PNG Prime Minister, James Marape, reportedly ended negotiations with Exxon on the P’nyang field, claiming that the energy giant would not budge on a proposed deal that was “out of the money”.

Marape said in a Facebook post: “I am sorry but if you show little respect to our motive to gain extra for the country, you will lose my support.”

According to Reuters, Oil Search Ltd – one of Exxon’s partners in the PNG project – said that the terms the government wanted would make the project unprofitable.

In a statement, Oil Search said: “Under the terms proposed by the State, the joint venture partners were unable to obtain a return on their investment that made the project investable and bankable.”

Reuters reports that the P’nyang agreement was one of two key agreements necessary for Exxon and its partners to proceed with the US$13 billion plan to double LNG exports from the country. The other agreement – the Papua LNG pact – has already been finalised, having been sealed with Total SA in September last year.

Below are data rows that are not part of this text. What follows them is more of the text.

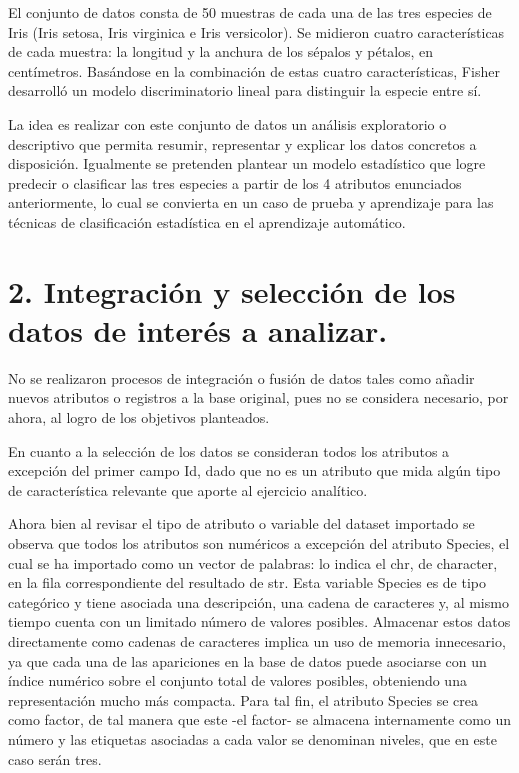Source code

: \documentclass[
]{article}
\newenvironment{Shaded}{\begin{snugshade}}{\end{snugshade}}
\newcommand{\CommentTok}[1]{\textcolor[rgb]{0.56,0.35,0.01}{\textit{#1}}}
\newcommand{\ConstantTok}[1]{\textcolor[rgb]{0.00,0.00,0.00}{#1}}
\newcommand{\NormalTok}[1]{#1}
\newcommand{\OtherTok}[1]{\textcolor[rgb]{0.56,0.35,0.01}{#1}}
\newcommand{\SpecialCharTok}[1]{\textcolor[rgb]{0.00,0.00,0.00}{#1}}
\begin{document}
El conjunto de datos consta de 50 muestras de cada una de las tres
especies de Iris (Iris setosa, Iris virginica e Iris versicolor). Se
midieron cuatro características de cada muestra: la longitud y la
anchura de los sépalos y pétalos, en centímetros. Basándose en la
combinación de estas cuatro características, Fisher desarrolló un modelo
discriminatorio lineal para distinguir la especie entre sí.

La idea es realizar con este conjunto de datos un análisis exploratorio
o descriptivo que permita resumir, representar y explicar los datos
concretos a disposición. Igualmente se pretenden plantear un modelo
estadístico que logre predecir o clasificar las tres especies a partir
de los 4 atributos enunciados anteriormente, lo cual se convierta en un
caso de prueba y aprendizaje para las técnicas de clasificación
estadística en el aprendizaje automático.

\hypertarget{integraciuxf3n-y-selecciuxf3n-de-los-datos-de-interuxe9s-a-analizar.}{%
\section{2. Integración y selección de los datos de interés a
analizar.}\label{integraciuxf3n-y-selecciuxf3n-de-los-datos-de-interuxe9s-a-analizar.}}

No se realizaron procesos de integración o fusión de datos tales como
añadir nuevos atributos o registros a la base original, pues no se
considera necesario, por ahora, al logro de los objetivos planteados.

En cuanto a la selección de los datos se consideran todos los atributos
a excepción del primer campo Id, dado que no es un atributo que mida
algún tipo de característica relevante que aporte al ejercicio
analítico.

\begin{Shaded}
\end{Shaded}

Ahora bien al revisar el tipo de atributo o variable del dataset
importado se observa que todos los atributos son numéricos a excepción
del atributo Species, el cual se ha importado como un vector de
palabras: lo indica el chr, de character, en la fila correspondiente del
resultado de str. Esta variable Species es de tipo categórico y tiene
asociada una descripción, una cadena de caracteres y, al mismo tiempo
cuenta con un limitado número de valores posibles. Almacenar estos datos
directamente como cadenas de caracteres implica un uso de memoria
innecesario, ya que cada una de las apariciones en la base de datos
puede asociarse con un índice numérico sobre el conjunto total de
valores posibles, obteniendo una representación mucho más compacta. Para
tal fin, el atributo Species se crea como factor, de tal manera que este
-el factor- se almacena internamente como un número y las etiquetas
asociadas a cada valor se denominan niveles, que en este caso serán
tres.
\end{document}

According to Reuters, a source close to the negotiations said that the government wants terms that would give it more than the 45 – 50% take that PNG is set to reap on the returns from the Papua LNG project, and significantly higher than the terms negotiated with Exxon in 2008 for the PNG LNG project.

P’nyang and Total’s Papua LNG project were designed to feed three new LNG trains at Exxon’s PNG LNG facility. The two projects were set to share infrastructure in order to save US$2 billion – US$3 billion on construction expenditure.

According to Reuters, Oil Search has announced that it will now focus on the Papua LNG project, which will feed two new trains, adding 5.5 million tpy to the plant’s 8 million tpy capacity. The company went on to say that the joint venture partners are set to meet “in the short term” to plan the next steps.

According to analysts at Bank of America, separating the projects would reduce the cost savings by approximately one-third, and delay first production from the Papua LNG project by a period of 18 months (to 2026).

Andy Forster, senior investment officer at Argo Investments, which owns Oil Search shares, said: “The two projects are rather entwined. There’s a bit of uncertainty now. Everything’s going to be delayed for quite a period of time.”

Exxon, however, is still hopeful that talks with the PNG government could be picked back up in future, but has numerous other projects it could proceed with elsewhere, so is in no immediate rush to do so.

Speaking analysts, Darren Woods, Exxon Chief Executive, said: “But I also think we’ve got some time given all the other opportunities in front of us and, frankly, given where we’re at today in the supply-demand balance of LNG.”